My interview last week went really well. There’s a very good chance I’ll be getting an offer from the company, I think, based on the conversations I had with the hiring manager. This role is a good opportunity to get my foot in the door in an industry I’ve been wanting to transition to for a while. And the company itself, while it’s early days yet and I’m sure in time I’ll find it doesn’t hit all my criteria, seems to be a pretty good one with low turnover and good growth. At the very least my commute would be significantly easier, and for that alone the transition might be worth it.
The biggest hesitation I’ve had making this leap has been, obviously about the money. As part of this career change, I’ll be taking a big pay cut. Probably 20% of my pay if I’m lucky. Also, as a smaller company, they are missing a lot of benefits I’ve gotten very accustomed to in the corporate world like retirement plans with matching and maternity leave, etc.
Using rough estimates of what the company will offer based on my discussions with the hiring manager, the average pay for this role in the market, and the maximum I’m willing to take in terms of a pay cut, I expect our household savings rate will drop significantly from 64% to 55%. If I manage to negotiate up the cash compensation to just a “mere” 20% pay cut, our savings rate will only drop to 60%.
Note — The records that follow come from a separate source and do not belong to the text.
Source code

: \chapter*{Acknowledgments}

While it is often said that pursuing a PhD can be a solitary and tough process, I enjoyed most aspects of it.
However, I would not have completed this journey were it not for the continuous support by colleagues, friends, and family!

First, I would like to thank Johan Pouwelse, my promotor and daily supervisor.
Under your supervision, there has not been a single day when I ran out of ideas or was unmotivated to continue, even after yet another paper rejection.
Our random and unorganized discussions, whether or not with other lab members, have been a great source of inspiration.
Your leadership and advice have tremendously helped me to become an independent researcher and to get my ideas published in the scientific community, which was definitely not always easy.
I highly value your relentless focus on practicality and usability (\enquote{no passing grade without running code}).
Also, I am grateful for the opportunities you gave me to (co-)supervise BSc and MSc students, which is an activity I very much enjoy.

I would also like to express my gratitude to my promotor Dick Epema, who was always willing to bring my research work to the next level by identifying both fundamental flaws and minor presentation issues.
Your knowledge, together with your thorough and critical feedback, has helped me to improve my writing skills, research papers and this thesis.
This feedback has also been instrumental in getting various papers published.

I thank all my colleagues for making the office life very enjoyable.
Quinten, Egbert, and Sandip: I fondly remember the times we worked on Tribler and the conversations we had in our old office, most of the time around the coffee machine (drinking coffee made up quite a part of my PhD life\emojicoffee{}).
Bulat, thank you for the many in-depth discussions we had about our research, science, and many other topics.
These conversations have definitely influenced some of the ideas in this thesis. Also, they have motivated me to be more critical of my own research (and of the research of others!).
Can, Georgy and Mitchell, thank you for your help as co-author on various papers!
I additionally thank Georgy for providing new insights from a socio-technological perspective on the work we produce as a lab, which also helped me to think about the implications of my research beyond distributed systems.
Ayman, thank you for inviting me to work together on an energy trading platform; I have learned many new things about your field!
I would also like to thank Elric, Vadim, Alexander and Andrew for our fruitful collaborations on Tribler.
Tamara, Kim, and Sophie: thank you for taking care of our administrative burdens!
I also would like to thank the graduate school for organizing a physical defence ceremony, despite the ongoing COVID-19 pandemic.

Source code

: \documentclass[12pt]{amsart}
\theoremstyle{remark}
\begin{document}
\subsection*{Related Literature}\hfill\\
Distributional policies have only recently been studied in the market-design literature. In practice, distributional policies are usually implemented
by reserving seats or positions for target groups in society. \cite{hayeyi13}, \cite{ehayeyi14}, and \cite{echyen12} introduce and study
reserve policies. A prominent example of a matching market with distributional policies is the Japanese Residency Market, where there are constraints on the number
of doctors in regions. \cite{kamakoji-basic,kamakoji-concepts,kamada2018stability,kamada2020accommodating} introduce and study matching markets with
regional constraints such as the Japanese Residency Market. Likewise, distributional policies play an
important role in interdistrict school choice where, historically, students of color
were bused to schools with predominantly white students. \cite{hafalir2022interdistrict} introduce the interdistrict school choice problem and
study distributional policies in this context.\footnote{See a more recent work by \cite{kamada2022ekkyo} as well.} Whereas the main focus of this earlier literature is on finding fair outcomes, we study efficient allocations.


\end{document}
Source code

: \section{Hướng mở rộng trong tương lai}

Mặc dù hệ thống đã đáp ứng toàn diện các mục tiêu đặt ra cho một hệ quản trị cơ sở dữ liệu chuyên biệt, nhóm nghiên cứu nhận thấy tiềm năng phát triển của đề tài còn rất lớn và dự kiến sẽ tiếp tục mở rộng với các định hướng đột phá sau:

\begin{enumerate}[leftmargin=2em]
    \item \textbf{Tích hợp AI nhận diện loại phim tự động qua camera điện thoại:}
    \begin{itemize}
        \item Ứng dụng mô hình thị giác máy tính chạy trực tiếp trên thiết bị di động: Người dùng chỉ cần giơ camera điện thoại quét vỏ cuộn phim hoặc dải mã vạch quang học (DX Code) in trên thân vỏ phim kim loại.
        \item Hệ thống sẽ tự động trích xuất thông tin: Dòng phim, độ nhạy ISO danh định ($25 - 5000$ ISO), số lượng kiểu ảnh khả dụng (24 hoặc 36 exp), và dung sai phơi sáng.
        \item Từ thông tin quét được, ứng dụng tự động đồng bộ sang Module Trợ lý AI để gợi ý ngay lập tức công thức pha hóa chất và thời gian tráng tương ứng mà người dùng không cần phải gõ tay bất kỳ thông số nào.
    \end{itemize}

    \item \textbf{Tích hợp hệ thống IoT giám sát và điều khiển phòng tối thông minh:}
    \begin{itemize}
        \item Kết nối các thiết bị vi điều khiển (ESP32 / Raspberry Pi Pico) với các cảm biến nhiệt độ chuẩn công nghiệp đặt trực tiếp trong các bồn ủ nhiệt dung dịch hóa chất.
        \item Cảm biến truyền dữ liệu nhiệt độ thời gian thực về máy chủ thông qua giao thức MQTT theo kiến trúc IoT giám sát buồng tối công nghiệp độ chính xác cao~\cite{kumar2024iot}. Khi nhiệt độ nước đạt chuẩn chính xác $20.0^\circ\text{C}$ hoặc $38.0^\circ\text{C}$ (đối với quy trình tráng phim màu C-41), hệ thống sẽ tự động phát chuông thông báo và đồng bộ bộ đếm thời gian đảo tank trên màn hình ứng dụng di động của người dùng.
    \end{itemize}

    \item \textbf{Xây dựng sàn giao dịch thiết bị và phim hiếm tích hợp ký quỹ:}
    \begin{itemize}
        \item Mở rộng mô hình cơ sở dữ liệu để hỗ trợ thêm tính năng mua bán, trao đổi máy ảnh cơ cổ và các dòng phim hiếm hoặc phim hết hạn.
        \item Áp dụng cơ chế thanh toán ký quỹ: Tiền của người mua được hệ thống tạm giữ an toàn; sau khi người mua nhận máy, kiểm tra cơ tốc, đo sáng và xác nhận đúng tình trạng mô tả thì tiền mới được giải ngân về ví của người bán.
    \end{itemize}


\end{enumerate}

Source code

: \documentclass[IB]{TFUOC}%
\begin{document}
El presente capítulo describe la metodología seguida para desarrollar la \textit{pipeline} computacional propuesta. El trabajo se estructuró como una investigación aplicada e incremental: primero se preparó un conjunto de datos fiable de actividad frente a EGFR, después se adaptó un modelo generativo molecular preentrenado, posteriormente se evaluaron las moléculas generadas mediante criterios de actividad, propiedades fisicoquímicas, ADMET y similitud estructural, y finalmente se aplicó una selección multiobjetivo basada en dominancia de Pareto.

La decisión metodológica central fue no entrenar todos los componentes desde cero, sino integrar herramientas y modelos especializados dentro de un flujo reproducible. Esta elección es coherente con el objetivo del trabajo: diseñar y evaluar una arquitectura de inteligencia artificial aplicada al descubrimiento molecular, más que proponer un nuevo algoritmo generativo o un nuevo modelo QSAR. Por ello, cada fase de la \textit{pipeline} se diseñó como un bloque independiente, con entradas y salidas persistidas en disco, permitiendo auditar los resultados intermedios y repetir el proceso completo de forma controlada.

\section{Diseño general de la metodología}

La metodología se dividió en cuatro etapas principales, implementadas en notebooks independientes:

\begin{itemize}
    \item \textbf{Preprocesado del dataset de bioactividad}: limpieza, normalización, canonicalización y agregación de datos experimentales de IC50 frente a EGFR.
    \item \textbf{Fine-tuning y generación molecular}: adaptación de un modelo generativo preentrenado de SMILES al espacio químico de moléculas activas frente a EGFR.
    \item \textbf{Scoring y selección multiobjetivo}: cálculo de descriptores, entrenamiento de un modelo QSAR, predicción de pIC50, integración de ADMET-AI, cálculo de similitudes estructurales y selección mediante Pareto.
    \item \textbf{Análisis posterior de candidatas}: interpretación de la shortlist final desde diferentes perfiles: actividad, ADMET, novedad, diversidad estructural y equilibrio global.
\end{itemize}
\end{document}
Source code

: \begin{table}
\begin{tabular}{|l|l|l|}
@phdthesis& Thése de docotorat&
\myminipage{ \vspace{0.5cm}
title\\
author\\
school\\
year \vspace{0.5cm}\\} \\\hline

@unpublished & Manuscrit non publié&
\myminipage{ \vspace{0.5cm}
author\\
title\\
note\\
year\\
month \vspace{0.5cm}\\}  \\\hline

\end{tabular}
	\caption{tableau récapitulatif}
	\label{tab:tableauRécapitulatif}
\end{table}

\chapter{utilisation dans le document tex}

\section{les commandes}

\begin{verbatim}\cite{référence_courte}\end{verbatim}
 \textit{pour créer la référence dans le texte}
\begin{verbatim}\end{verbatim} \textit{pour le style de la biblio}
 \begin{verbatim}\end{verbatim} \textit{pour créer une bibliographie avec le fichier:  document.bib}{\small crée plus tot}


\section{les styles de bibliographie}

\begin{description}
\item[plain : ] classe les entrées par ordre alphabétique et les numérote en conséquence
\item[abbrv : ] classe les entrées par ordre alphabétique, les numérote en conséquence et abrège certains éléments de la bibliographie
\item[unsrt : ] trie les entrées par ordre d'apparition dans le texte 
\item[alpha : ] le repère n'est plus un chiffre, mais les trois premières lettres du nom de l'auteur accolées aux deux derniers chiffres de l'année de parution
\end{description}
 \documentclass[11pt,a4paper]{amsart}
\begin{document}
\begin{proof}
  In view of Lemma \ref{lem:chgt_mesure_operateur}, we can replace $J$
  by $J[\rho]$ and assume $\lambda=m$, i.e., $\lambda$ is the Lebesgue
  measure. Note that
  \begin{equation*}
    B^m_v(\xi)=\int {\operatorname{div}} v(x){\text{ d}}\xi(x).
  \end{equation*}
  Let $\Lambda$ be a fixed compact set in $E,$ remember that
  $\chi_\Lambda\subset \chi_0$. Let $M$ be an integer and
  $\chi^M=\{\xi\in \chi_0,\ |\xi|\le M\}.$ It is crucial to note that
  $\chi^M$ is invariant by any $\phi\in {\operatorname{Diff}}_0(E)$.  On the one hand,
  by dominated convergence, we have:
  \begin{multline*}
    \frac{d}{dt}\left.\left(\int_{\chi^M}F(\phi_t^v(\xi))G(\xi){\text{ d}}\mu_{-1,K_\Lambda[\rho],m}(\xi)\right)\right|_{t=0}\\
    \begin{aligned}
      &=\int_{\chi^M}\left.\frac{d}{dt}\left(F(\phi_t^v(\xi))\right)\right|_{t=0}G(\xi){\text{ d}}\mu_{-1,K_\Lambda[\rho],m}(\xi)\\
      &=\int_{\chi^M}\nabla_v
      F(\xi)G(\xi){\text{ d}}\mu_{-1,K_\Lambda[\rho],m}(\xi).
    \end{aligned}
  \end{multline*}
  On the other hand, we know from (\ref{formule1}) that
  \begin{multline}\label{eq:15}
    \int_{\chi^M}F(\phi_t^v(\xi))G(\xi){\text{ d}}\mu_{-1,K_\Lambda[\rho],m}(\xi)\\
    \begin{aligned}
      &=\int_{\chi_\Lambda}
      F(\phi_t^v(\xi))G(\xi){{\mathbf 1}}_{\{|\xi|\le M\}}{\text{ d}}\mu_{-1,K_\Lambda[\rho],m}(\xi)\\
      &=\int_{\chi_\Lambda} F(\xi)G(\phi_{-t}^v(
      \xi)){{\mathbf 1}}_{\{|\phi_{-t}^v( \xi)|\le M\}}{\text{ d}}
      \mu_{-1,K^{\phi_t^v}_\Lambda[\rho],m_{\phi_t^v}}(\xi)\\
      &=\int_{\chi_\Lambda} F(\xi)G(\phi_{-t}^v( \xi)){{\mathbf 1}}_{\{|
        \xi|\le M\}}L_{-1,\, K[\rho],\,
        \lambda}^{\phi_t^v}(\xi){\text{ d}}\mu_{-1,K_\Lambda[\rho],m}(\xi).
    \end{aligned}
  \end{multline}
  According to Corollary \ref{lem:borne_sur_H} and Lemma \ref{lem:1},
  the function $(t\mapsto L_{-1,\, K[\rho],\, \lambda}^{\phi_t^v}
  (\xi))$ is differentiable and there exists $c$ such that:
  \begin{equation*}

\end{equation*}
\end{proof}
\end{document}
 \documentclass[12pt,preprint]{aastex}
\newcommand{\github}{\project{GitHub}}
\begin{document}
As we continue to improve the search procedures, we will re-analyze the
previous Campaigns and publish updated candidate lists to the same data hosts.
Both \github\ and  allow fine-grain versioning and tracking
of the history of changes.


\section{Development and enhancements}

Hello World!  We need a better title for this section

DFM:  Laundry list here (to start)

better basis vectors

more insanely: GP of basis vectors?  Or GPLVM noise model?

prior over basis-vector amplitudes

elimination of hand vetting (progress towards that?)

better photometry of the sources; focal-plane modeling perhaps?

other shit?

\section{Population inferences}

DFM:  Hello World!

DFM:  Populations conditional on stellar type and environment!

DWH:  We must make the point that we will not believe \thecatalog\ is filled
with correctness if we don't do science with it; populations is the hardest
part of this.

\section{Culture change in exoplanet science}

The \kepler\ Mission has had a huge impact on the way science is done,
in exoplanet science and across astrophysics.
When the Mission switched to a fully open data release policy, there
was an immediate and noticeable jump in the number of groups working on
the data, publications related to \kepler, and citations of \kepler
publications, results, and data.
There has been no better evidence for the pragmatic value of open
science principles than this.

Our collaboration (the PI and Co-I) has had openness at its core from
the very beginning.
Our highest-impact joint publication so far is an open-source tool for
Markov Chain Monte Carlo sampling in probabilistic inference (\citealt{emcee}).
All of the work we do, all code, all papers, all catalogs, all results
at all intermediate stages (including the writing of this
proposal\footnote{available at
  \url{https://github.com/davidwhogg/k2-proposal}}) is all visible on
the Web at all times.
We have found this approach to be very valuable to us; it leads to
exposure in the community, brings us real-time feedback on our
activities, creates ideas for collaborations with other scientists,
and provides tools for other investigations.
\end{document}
Luckily fiancé recently started working again after a six month period of unemployment, so in a sense it won’t feel like our financial progress will be changing that much at all since I never really got “used to” a 64% savings rate. However, the new set up requires that both of us be working in order to maintain a >50% savings rate. Once we have kids, for instance, if we do day care or if fiancé becomes a stay at home father, we’ll be hovering 30-40% savings rate territory. Not terrible by any means, but a huge difference if our goal is FIRE. Like, a ten year difference.
So long and short of it: Am I giving up FIRE to pursue this career change? Yes and no. For just a little while, I want to prioritize the now-me versus the future-me. If I angle this thing right, I should be back on a good career and income trajectory in 1-2 years. Sure, I may not hit all the dates on my FIRE plan. But really this stuff is all about flexibility and optimizing happiness along the way. Hopefully, I’ll be doing just that.
Is it worth it to take a pay cut in order to change careers? Any tips on how to negotiate maximum possible pay while still resigning to a pay cut in this sort of scenario?
6 thoughts on “Will Changing Careers Destroy My Dreams of FIRE?”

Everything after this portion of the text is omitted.